We are getting to the stage, too, where Vince's issue may become mental as much as technical. The analysts working with the England teams over recent years have conducted research into the importance of players performing well early in their international career. Their conclusions, unsurprisingly, suggested that it becomes disproportionately more difficult to succeed if the early memories and associations of the England environment are not positive.

Vince appears admirably calm at the crease and can only benefit for the backing he has received from the management. But it is only human nature that, with every setback, his self-confidence ebbs a little more. He is up against a fine attack in this series, for sure, but he will rarely play on more batsman-friendly wickets. It is probably provocative to point out that Vince's average over his first six Tests - 23.44 - is more than 10 lower than Kevin Pietersen in his final six - 33.83 - but it might also be illustrative of the suspicion that selection is not always entirely on merit.
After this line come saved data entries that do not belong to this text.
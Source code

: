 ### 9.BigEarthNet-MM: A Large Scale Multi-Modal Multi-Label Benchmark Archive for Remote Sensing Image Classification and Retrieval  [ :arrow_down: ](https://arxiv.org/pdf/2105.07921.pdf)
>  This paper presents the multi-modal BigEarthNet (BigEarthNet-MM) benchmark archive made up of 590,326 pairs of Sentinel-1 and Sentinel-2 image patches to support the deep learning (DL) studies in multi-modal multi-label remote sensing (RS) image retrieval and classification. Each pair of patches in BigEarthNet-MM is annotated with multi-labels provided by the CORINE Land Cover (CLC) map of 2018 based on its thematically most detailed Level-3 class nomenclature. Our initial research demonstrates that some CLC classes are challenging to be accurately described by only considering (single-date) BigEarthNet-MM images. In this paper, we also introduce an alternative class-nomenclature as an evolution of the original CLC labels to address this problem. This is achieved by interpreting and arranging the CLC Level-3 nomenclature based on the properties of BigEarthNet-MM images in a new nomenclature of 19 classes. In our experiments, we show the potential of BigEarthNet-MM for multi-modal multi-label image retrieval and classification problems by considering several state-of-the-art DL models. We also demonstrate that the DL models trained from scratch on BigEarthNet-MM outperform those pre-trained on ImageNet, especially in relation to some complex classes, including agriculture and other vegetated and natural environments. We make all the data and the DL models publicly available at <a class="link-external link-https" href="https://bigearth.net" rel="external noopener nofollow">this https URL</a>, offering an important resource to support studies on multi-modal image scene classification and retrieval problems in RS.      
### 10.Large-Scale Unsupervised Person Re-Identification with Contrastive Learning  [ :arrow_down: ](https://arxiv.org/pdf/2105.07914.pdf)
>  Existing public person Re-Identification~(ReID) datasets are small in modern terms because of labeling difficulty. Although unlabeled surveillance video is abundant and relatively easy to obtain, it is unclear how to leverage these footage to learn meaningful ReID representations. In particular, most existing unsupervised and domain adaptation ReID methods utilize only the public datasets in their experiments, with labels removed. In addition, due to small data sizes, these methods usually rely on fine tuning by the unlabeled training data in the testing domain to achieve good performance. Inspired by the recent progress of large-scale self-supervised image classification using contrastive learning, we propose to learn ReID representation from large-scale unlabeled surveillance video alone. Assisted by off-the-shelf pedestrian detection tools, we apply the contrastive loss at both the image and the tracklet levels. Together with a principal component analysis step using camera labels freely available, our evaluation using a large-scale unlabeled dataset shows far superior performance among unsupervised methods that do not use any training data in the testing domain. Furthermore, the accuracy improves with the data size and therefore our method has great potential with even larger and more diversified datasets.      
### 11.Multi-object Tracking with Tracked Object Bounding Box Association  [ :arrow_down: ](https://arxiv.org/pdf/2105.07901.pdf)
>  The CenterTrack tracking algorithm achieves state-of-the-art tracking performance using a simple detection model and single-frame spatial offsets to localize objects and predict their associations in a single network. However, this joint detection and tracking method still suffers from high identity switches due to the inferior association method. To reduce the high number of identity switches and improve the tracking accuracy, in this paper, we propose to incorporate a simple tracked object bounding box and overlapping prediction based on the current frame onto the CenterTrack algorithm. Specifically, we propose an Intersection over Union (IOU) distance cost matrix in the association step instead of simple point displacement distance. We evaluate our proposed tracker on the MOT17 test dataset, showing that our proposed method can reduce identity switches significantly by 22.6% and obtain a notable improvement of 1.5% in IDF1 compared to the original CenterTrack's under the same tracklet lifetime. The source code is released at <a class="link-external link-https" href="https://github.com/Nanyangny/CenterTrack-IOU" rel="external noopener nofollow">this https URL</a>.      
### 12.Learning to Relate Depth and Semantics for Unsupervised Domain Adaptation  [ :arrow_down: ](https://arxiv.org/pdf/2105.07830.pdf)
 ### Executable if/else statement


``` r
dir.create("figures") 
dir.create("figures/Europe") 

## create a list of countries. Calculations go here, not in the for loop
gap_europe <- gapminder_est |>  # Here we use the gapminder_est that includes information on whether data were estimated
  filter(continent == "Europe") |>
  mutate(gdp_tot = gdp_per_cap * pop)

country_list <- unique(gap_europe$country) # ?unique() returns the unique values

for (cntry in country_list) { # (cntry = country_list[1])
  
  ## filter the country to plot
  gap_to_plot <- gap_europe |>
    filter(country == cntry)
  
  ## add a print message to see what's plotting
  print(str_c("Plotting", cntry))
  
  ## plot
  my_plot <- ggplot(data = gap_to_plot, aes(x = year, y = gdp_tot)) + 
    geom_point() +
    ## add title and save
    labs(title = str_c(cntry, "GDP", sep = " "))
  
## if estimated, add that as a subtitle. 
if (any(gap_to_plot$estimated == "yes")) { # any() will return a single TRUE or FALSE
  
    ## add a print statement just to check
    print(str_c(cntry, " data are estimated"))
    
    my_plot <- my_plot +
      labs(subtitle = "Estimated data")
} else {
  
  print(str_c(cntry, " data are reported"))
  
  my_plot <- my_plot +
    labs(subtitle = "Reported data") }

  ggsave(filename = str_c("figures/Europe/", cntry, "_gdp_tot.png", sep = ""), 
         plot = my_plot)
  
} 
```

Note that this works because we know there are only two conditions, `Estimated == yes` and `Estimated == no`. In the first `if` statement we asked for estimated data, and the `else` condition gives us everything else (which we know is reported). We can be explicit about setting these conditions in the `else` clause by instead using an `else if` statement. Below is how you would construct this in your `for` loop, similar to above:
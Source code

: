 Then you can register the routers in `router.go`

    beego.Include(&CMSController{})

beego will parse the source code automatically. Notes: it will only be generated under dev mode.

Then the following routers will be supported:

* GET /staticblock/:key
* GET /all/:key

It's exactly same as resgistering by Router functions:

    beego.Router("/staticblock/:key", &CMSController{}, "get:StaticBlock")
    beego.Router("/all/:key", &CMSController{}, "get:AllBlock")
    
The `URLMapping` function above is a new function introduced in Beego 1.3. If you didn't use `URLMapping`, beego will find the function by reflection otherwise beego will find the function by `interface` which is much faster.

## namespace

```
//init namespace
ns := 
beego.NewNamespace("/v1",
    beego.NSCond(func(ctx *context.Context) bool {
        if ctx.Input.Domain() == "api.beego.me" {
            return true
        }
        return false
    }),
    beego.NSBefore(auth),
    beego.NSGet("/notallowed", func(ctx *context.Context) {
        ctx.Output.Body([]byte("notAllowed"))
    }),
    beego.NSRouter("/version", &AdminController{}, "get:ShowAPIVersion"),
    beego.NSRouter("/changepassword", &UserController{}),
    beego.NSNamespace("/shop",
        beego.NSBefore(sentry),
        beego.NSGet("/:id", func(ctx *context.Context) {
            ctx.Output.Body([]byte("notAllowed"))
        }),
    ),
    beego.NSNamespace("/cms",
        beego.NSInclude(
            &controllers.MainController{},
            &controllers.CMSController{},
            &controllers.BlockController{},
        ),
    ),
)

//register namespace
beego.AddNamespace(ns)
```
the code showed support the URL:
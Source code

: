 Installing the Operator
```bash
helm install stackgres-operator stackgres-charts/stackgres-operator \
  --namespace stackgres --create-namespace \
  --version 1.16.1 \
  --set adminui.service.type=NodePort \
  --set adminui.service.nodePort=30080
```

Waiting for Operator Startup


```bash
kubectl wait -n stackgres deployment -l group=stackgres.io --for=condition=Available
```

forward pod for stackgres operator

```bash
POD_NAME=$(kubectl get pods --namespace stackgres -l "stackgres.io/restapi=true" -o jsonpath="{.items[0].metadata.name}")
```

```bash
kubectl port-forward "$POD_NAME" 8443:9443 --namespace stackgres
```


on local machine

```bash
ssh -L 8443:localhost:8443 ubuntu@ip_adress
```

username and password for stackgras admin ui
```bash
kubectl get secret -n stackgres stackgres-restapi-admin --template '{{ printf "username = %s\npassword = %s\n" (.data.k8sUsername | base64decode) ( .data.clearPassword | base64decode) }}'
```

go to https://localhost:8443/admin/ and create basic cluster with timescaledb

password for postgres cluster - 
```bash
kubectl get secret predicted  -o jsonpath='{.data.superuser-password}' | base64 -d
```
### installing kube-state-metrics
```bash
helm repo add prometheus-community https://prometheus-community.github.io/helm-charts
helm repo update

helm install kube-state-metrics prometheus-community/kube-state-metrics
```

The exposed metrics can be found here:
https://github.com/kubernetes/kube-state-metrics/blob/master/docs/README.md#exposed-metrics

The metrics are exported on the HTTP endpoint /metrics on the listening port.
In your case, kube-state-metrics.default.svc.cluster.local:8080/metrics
Vince has the great advantage over the likes of Wells, Terry and, yes, Pietersen, that he is playing in a relatively successful side. For that reason, his struggles can be overlooked and the investment period can be lengthened. He hasn't, by any means, looked completely out of his depth and the continuity of selection policy remains, even taken to an extreme, far better than the alternative extreme.

But by persisting with him at this stage, the selectors are also denying themselves the opportunity to look at other players. They are denying themselves the chance to see how Adil Rashid could perform as a second spinner or to see how a left-arm spinning all-rounder could manage ahead of the seven Tests England play in Asia before Christmas. They are denying themselves the chance to see how a specialist wicketkeeper could be assimilated within the team or giving another batsman a chance to gain some experience ahead of the winter tours.

But in order to experiment, the selectors first have to start coming to some conclusions. Their failure to do so with Vince is starting to look, not so much consistent, but soft.